__Your task__
Your answer should consist of the lines in the listing that hold "strategy".

(Records to process)

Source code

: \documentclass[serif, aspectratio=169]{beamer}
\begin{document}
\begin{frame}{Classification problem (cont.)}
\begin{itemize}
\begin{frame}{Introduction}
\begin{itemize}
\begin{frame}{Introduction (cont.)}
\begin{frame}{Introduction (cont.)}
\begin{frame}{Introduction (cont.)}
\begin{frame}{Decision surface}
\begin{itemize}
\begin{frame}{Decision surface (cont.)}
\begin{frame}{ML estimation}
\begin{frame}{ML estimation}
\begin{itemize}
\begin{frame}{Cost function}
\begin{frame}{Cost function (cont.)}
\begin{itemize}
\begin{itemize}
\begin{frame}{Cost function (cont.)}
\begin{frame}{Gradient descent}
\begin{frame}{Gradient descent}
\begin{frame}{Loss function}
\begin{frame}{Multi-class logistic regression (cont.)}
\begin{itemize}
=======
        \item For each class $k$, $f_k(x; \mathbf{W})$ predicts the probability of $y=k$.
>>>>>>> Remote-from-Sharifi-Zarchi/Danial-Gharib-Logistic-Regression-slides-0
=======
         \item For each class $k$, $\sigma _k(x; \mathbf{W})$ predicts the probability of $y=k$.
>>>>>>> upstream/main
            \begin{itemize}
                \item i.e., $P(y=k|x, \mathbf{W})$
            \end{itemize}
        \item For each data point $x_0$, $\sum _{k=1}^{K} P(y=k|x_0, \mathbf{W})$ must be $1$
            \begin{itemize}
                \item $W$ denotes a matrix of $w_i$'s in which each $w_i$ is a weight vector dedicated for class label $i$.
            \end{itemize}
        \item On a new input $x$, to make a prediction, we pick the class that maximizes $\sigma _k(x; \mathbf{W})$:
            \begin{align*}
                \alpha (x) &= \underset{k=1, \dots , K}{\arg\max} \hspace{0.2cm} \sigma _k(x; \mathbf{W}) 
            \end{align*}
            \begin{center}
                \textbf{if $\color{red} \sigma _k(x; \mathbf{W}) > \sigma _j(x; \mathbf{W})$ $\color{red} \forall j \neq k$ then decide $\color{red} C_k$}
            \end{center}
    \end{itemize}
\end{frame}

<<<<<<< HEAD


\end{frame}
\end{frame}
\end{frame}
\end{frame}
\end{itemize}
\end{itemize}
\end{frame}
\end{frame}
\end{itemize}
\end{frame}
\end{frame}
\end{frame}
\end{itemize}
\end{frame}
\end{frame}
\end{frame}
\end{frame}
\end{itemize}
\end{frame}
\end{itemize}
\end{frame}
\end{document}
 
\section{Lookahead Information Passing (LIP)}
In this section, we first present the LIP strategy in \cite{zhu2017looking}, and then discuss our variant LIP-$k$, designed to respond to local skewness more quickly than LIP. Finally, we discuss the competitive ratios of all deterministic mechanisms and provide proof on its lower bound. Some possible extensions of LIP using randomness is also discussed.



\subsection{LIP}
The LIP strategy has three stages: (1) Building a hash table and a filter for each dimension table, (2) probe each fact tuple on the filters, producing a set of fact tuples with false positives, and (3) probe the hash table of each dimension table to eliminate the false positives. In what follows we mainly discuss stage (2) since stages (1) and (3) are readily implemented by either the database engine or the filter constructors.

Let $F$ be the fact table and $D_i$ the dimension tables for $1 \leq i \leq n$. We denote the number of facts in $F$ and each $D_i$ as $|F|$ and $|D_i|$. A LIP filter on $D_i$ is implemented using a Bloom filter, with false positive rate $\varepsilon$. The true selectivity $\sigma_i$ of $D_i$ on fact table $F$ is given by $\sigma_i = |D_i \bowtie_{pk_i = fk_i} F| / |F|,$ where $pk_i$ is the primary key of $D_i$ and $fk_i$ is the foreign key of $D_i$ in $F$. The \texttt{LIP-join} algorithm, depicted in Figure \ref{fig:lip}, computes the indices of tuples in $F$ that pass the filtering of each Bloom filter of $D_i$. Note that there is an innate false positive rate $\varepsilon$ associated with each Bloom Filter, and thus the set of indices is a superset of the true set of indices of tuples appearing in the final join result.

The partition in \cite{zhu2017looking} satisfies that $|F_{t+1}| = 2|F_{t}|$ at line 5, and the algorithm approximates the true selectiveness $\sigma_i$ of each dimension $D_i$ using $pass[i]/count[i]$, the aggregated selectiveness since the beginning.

(End Records to process)

__Result for this task__
In this section, we first present the LIP strategy in \cite{zhu2017looking}, and then discuss our variant LIP-$k$, designed to respond to local skewness more quickly than LIP. Finally, we discuss the competitive ratios of all deterministic mechanisms and provide proof on its lower bound. Some possible extensions of LIP using randomness is also discussed.
The LIP strategy has three stages: (1) Building a hash table and a filter for each dimension table, (2) probe each fact tuple on the filters, producing a set of fact tuples with false positives, and (3) probe the hash table of each dimension table to eliminate the false positives. In what follows we mainly discuss stage (2) since stages (1) and (3) are readily implemented by either the database engine or the filter constructors.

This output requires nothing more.